In [18]:
import pandas as pd
from sklearn.model_selection import train_test_split

In [28]:
full_df_fp = '/srv/scratch/z5313567/thesis/AusTalk_local/story_sentences/full/AusTalk_story_sentences_full_dataframe_15sec.csv'
train_df_fp = '/srv/scratch/z5313567/thesis/AusTalk_local/story_sentences/full/AusTalk_story_sentences_full_train_dataframe_15sec.csv'
dev_df_fp = '/srv/scratch/z5313567/thesis/AusTalk_local/story_sentences/full/AusTalk_story_sentences_full_dev_dataframe_15sec.csv'
test_df_fp = '/srv/scratch/z5313567/thesis/AusTalk_local/story_sentences/full/AusTalk_story_sentences_full_test_dataframe_15sec.csv'

In [29]:
df = pd.read_csv(full_df_fp, dtype={'speaker_id': str})

In [30]:
seed = 230

In [31]:
# 1.group by transcription
group_by_transcription = df.groupby('transcription')['duration'].sum()
group_by_transcription = group_by_transcription.reset_index()
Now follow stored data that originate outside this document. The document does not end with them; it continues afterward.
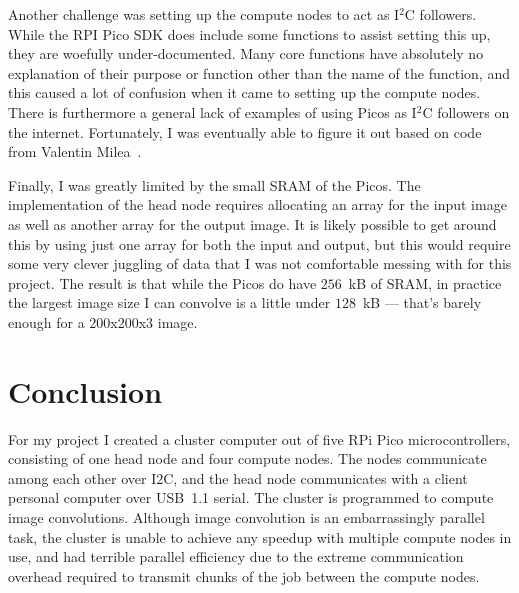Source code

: \documentclass[conference]{IEEEtran}
\begin{document}
Another challenge was setting up the compute nodes to act as I$^2$C followers.
While the RPI Pico SDK does include some functions to assist setting this up, they are woefully under-documented.
Many core functions have absolutely no explanation of their purpose or function other than the name of the function, and this caused a lot of confusion when it came to setting up the compute nodes. 
There is furthermore a general lack of examples of using Picos as I$^2$C followers on the internet.
Fortunately, I was eventually able to figure it out based on code from Valentin Milea~\cite{i2c_slave}.

Finally, I was greatly limited by the small SRAM of the Picos. 
The implementation of the head node requires allocating an array for the input image as well as another array for the output image.
It is likely possible to get around this by using just one array for both the input and output, but this would require some very clever juggling of data that I was not comfortable messing with for this project.
The result is that while the Picos do have $256$~kB of SRAM, in practice the largest image size I can convolve is a little under $128$~kB --- that's barely enough for a 200x200x3 image.

\section{Conclusion}
\label{conclusion_sec}

For my project I created a cluster computer out of five RPi Pico microcontrollers, consisting of one head node and four compute nodes.
The nodes communicate among each other over I$2$C, and the head node communicates with a client personal computer over USB~1.1 serial.
The cluster is programmed to compute image convolutions.
Although image convolution is an embarrassingly parallel task, the cluster is unable to achieve any speedup with multiple compute nodes in use, and had terrible parallel efficiency due to the extreme communication overhead required to transmit chunks of the job between the compute nodes.
\end{document}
# 2.split the dataframe into training, development and testing sets based on transcription
train_transcription, dev_test_transcription = train_test_split(group_by_transcription, test_size=0.6, random_state=seed, shuffle=True)
dev_transcription, test_transcription = train_test_split(dev_test_transcription, test_size=0.5, random_state=seed, shuffle=True)

In [32]:
# 3.group by speaker_id
group_by_speaker = df.groupby('speaker_id')['duration'].sum()
group_by_speaker = group_by_speaker.reset_index()
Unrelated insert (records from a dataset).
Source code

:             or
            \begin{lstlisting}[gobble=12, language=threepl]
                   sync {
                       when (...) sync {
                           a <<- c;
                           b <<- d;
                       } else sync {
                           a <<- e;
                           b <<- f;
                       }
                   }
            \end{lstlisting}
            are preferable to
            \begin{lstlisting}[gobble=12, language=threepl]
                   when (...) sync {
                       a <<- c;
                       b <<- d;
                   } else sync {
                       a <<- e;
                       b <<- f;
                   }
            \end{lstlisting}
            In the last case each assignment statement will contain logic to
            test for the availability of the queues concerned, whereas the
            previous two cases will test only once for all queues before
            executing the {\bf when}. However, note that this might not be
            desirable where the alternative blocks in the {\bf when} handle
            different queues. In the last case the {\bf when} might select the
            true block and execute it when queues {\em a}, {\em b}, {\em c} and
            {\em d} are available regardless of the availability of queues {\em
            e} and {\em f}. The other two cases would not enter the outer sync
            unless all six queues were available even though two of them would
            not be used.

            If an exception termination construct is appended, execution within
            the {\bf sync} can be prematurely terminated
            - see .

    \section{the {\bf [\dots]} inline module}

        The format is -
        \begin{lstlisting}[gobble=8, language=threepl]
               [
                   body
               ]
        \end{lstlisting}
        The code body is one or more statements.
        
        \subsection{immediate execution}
# 4.split the dataframe into training, development and testing sets based on speaker_id
train_speaker, dev_test_speaker = train_test_split(group_by_speaker, test_size=0.3, random_state=seed, shuffle=True)
dev_speaker, test_speaker = train_test_split(dev_test_speaker, test_size=0.5, random_state=seed, shuffle=True)

In [33]:
# combine speaker_ids and transcriptions in training, development and testing sets 
def combine_sets(transcription_df, speaker_df):
    # extract rows with matching speaker_ids from speaker_df
    matched_speakers = df[df['speaker_id'].isin(speaker_df['speaker_id'])]
    print('The number of matched speakers is: ', len(set(matched_speakers['speaker_id'])))
    # extract rows with matching transcriptions from transcription_df
    matched_transcriptions = df[df['transcription'].isin(transcription_df['transcription'])]
    print('The number of matched transcriptions is: ', len(set(matched_transcriptions['transcription'])))
    
    # extract rows with both matching speaker_ids and transcriptions
    matched_rows = df[df['speaker_id'].isin(speaker_df['speaker_id']) & df['transcription'].isin(transcription_df['transcription'])]
    return matched_rows

train_df = combine_sets(train_transcription, train_speaker)
dev_df = combine_sets(dev_transcription, dev_speaker)
test_df = combine_sets(test_transcription, test_speaker)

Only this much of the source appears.